▶ [Problem statement]: What you produce should be every line from the data that includes "Definition".

▶ [Information given]:
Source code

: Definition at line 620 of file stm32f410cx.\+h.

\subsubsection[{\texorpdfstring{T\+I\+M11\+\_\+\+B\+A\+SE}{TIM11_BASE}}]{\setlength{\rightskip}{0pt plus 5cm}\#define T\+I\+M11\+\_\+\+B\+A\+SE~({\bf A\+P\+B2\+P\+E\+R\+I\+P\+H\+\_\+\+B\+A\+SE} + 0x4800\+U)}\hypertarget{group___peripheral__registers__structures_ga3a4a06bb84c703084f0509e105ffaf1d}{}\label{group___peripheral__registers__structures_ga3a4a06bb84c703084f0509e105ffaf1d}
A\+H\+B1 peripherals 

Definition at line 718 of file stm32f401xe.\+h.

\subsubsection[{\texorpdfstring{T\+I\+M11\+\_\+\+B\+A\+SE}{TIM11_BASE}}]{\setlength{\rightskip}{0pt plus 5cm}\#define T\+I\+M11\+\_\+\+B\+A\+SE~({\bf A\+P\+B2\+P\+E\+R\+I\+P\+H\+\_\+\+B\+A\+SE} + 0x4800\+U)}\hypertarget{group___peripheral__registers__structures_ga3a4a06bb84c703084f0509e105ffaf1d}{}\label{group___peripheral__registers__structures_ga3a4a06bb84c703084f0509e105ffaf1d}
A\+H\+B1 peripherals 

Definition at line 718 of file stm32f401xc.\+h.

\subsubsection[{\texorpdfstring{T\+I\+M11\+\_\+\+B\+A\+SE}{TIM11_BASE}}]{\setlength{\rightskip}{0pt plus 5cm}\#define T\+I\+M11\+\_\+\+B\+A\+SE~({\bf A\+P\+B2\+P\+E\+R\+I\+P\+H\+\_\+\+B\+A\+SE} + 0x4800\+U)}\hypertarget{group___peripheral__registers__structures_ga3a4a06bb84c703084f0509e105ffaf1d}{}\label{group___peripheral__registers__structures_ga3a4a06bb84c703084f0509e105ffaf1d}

▶ [Final answer]:
: Definition at line 620 of file stm32f410cx.\+h.
Definition at line 718 of file stm32f401xe.\+h.
Definition at line 718 of file stm32f401xc.\+h.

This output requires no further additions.